Assigned task - Please restate each entry that follows word for word.

Information given -

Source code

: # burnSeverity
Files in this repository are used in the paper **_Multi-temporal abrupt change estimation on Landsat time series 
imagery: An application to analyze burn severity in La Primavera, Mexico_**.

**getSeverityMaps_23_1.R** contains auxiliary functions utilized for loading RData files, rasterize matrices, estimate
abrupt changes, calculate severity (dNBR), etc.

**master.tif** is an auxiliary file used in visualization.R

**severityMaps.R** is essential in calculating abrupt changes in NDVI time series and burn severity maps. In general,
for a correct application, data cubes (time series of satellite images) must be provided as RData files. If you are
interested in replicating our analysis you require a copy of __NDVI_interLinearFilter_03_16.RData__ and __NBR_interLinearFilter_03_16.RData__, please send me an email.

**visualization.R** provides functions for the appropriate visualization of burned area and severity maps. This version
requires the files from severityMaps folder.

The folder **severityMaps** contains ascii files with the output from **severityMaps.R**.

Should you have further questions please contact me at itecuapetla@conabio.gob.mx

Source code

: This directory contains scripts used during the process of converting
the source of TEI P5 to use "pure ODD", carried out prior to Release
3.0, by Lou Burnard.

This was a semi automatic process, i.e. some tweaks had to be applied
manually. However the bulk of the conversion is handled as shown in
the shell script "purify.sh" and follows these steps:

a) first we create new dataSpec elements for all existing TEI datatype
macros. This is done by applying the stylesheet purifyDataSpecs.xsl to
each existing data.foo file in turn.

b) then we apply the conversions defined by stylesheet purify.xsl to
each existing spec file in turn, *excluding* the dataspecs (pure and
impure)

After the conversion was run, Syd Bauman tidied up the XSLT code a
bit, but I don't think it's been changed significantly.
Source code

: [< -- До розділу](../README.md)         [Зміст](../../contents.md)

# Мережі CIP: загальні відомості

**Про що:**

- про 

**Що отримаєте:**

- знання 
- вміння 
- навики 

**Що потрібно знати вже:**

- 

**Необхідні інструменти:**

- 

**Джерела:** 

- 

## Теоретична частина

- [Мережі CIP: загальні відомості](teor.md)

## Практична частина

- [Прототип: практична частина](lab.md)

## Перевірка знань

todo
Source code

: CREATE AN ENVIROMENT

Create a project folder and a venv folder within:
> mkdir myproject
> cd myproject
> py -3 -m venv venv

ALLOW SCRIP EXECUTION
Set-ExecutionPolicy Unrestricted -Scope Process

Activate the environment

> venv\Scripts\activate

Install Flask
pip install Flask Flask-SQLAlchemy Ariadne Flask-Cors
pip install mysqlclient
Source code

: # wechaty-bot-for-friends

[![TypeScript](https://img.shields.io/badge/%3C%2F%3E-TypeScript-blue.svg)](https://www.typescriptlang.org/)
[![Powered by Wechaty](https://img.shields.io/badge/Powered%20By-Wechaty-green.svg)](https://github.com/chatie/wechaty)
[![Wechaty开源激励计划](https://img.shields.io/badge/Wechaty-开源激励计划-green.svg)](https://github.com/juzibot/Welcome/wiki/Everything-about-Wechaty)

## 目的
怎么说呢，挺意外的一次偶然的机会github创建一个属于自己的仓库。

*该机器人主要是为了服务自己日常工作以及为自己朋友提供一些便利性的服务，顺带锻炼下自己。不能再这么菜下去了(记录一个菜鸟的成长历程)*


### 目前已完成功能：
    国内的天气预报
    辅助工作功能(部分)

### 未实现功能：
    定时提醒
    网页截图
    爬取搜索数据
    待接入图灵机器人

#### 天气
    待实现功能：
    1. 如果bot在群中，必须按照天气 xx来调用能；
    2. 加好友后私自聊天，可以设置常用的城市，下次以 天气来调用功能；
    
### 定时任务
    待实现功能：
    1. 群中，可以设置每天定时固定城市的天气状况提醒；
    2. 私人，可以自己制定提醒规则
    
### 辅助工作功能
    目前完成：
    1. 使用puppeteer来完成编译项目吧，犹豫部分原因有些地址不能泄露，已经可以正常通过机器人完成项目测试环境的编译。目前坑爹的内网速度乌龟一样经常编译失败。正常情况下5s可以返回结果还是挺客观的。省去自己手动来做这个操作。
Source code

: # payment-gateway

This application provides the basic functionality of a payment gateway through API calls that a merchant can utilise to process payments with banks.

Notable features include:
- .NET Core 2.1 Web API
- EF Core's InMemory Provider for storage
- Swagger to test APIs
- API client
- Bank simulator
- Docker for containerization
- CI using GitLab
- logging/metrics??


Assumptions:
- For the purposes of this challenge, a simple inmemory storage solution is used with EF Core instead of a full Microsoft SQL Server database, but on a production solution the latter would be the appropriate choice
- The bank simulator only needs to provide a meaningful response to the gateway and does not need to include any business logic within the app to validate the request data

Answer to this task -
Source code

: # burnSeverity
Files in this repository are used in the paper **_Multi-temporal abrupt change estimation on Landsat time series 
imagery: An application to analyze burn severity in La Primavera, Mexico_**.

**getSeverityMaps_23_1.R** contains auxiliary functions utilized for loading RData files, rasterize matrices, estimate
abrupt changes, calculate severity (dNBR), etc.

**master.tif** is an auxiliary file used in visualization.R

**severityMaps.R** is essential in calculating abrupt changes in NDVI time series and burn severity maps. In general,
for a correct application, data cubes (time series of satellite images) must be provided as RData files. If you are
interested in replicating our analysis you require a copy of __NDVI_interLinearFilter_03_16.RData__ and __NBR_interLinearFilter_03_16.RData__, please send me an email.

**visualization.R** provides functions for the appropriate visualization of burned area and severity maps. This version
requires the files from severityMaps folder.

The folder **severityMaps** contains ascii files with the output from **severityMaps.R**.

Should you have further questions please contact me at itecuapetla@conabio.gob.mx

Source code

: This directory contains scripts used during the process of converting
the source of TEI P5 to use "pure ODD", carried out prior to Release
3.0, by Lou Burnard.

This was a semi automatic process, i.e. some tweaks had to be applied
manually. However the bulk of the conversion is handled as shown in
the shell script "purify.sh" and follows these steps:

a) first we create new dataSpec elements for all existing TEI datatype
macros. This is done by applying the stylesheet purifyDataSpecs.xsl to
each existing data.foo file in turn.

b) then we apply the conversions defined by stylesheet purify.xsl to
each existing spec file in turn, *excluding* the dataspecs (pure and
impure)

After the conversion was run, Syd Bauman tidied up the XSLT code a
bit, but I don't think it's been changed significantly.
Source code

: [< -- До розділу](../README.md)         [Зміст](../../contents.md)

# Мережі CIP: загальні відомості

**Про що:**

- про 

**Що отримаєте:**

- знання 
- вміння 
- навики 

**Що потрібно знати вже:**

- 

**Необхідні інструменти:**

- 

**Джерела:** 

- 

## Теоретична частина

- [Мережі CIP: загальні відомості](teor.md)

## Практична частина

- [Прототип: практична частина](lab.md)

## Перевірка знань

todo
Source code

: CREATE AN ENVIROMENT

Create a project folder and a venv folder within:
> mkdir myproject
> cd myproject
> py -3 -m venv venv

ALLOW SCRIP EXECUTION
Set-ExecutionPolicy Unrestricted -Scope Process

Activate the environment

> venv\Scripts\activate

Install Flask
pip install Flask Flask-SQLAlchemy Ariadne Flask-Cors
pip install mysqlclient
Source code

: # wechaty-bot-for-friends

[![TypeScript](https://img.shields.io/badge/%3C%2F%3E-TypeScript-blue.svg)](https://www.typescriptlang.org/)
[![Powered by Wechaty](https://img.shields.io/badge/Powered%20By-Wechaty-green.svg)](https://github.com/chatie/wechaty)
[![Wechaty开源激励计划](https://img.shields.io/badge/Wechaty-开源激励计划-green.svg)](https://github.com/juzibot/Welcome/wiki/Everything-about-Wechaty)

## 目的
怎么说呢，挺意外的一次偶然的机会github创建一个属于自己的仓库。

*该机器人主要是为了服务自己日常工作以及为自己朋友提供一些便利性的服务，顺带锻炼下自己。不能再这么菜下去了(记录一个菜鸟的成长历程)*


### 目前已完成功能：
    国内的天气预报
    辅助工作功能(部分)

### 未实现功能：
    定时提醒
    网页截图
    爬取搜索数据
    待接入图灵机器人

#### 天气
    待实现功能：
    1. 如果bot在群中，必须按照天气 xx来调用能；
    2. 加好友后私自聊天，可以设置常用的城市，下次以 天气来调用功能；
    
### 定时任务
    待实现功能：
    1. 群中，可以设置每天定时固定城市的天气状况提醒；
    2. 私人，可以自己制定提醒规则
    
### 辅助工作功能
    目前完成：
    1. 使用puppeteer来完成编译项目吧，犹豫部分原因有些地址不能泄露，已经可以正常通过机器人完成项目测试环境的编译。目前坑爹的内网速度乌龟一样经常编译失败。正常情况下5s可以返回结果还是挺客观的。省去自己手动来做这个操作。
Source code

: # payment-gateway

This application provides the basic functionality of a payment gateway through API calls that a merchant can utilise to process payments with banks.

Notable features include:
- .NET Core 2.1 Web API
- EF Core's InMemory Provider for storage
- Swagger to test APIs
- API client
- Bank simulator
- Docker for containerization
- CI using GitLab
- logging/metrics??


Assumptions:
- For the purposes of this challenge, a simple inmemory storage solution is used with EF Core instead of a full Microsoft SQL Server database, but on a production solution the latter would be the appropriate choice
- The bank simulator only needs to provide a meaningful response to the gateway and does not need to include any business logic within the app to validate the request data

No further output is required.